A creation camp. I have often wondered what a creative camp means to me and to my colleagues. How do we relate to plein-air and the intention to capture things in the right light, to the easel, the canvases, and the dirty brushes carried through the valleys and over the hills? When you go to a creative camp, you leave your themes, sketches, and ways of doing things in the studio, you abandon the predictable and efficient comfort of the planned, step-by-step work.

You go on an apprehension journey, approach a new territory, and watch with a hunting dog's alert gaze the natural landscapes, architectural spaces, people and their relationship customs, and created, displayed, forgotten objects…endowed only with your own filters that help you perceive reality and the grid of general knowledge that you apply to the world, a fishing net with very small mesh that extract from what surrounds you a touch of meaning.

Imagine perceiving with increased alertness the shape of all things in the hope of finding something that will catch your eye or intrigue you as much as an unpredictable, unplanned treasure hunt. Long enough to make room for it among your panoply of subjects and themes, to dedicate your full attention for several hours, days, or weeks and to make you start carrying improvised easels and unknown solvent bottles after you. 

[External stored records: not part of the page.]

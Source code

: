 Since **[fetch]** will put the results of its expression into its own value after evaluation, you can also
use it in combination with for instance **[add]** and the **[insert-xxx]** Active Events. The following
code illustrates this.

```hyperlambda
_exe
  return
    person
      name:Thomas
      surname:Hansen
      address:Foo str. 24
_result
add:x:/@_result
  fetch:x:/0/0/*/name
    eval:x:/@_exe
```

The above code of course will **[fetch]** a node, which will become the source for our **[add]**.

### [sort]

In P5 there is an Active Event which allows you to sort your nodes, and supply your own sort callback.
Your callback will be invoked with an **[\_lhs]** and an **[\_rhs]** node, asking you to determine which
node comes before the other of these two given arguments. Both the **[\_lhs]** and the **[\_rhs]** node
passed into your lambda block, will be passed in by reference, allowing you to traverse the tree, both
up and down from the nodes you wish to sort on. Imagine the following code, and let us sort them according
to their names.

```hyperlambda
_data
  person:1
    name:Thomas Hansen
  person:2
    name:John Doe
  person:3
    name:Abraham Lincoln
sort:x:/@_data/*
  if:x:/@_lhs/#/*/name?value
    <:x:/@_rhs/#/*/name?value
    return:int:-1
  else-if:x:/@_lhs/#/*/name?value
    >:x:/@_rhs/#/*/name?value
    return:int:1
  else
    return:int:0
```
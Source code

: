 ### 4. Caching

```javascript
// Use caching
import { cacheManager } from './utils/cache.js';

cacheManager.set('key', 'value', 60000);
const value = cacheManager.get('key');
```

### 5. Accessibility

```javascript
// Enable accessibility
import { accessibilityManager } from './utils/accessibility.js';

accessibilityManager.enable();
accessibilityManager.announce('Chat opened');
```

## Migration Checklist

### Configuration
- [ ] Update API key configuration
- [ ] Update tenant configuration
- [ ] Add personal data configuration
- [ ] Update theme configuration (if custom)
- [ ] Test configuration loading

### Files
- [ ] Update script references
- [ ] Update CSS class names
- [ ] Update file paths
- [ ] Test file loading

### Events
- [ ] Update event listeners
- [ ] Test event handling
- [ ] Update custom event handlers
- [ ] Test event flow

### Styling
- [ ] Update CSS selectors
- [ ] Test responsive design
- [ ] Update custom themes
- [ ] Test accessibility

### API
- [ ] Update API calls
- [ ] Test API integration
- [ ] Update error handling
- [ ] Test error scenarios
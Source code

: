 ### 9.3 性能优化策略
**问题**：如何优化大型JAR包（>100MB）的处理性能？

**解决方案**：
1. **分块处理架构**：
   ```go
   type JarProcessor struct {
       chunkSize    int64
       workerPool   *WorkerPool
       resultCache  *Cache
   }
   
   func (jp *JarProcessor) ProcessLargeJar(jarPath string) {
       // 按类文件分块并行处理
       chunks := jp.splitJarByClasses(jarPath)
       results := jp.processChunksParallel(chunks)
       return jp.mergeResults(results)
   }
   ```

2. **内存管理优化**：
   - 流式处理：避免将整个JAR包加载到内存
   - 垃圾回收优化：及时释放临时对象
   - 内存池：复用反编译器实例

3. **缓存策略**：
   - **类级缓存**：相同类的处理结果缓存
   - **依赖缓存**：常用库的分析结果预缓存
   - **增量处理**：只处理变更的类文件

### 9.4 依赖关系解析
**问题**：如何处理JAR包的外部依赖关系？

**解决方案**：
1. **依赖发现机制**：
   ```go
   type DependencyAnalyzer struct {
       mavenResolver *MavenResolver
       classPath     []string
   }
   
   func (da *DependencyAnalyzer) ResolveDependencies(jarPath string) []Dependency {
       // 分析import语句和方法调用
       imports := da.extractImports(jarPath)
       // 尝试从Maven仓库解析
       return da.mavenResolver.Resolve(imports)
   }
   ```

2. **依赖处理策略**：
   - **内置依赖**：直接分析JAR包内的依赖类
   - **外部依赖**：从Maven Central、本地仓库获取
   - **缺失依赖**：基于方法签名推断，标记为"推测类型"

This is the type of adventure we’ve committed ourselves to when the art enthusiast Dorin Negrau invited and generously hosted us at the Traditional Center of Connection to the Simple Life. All this, in hopes that we will tell the story of all those beautiful things that were carefully created there in the last century and recovered afterward in order to be exhibited with much affection in the last decade. But also to tell our story, display our art and speak out about the overlap between these two different worlds that merge together as if they were in a balanced logical inference.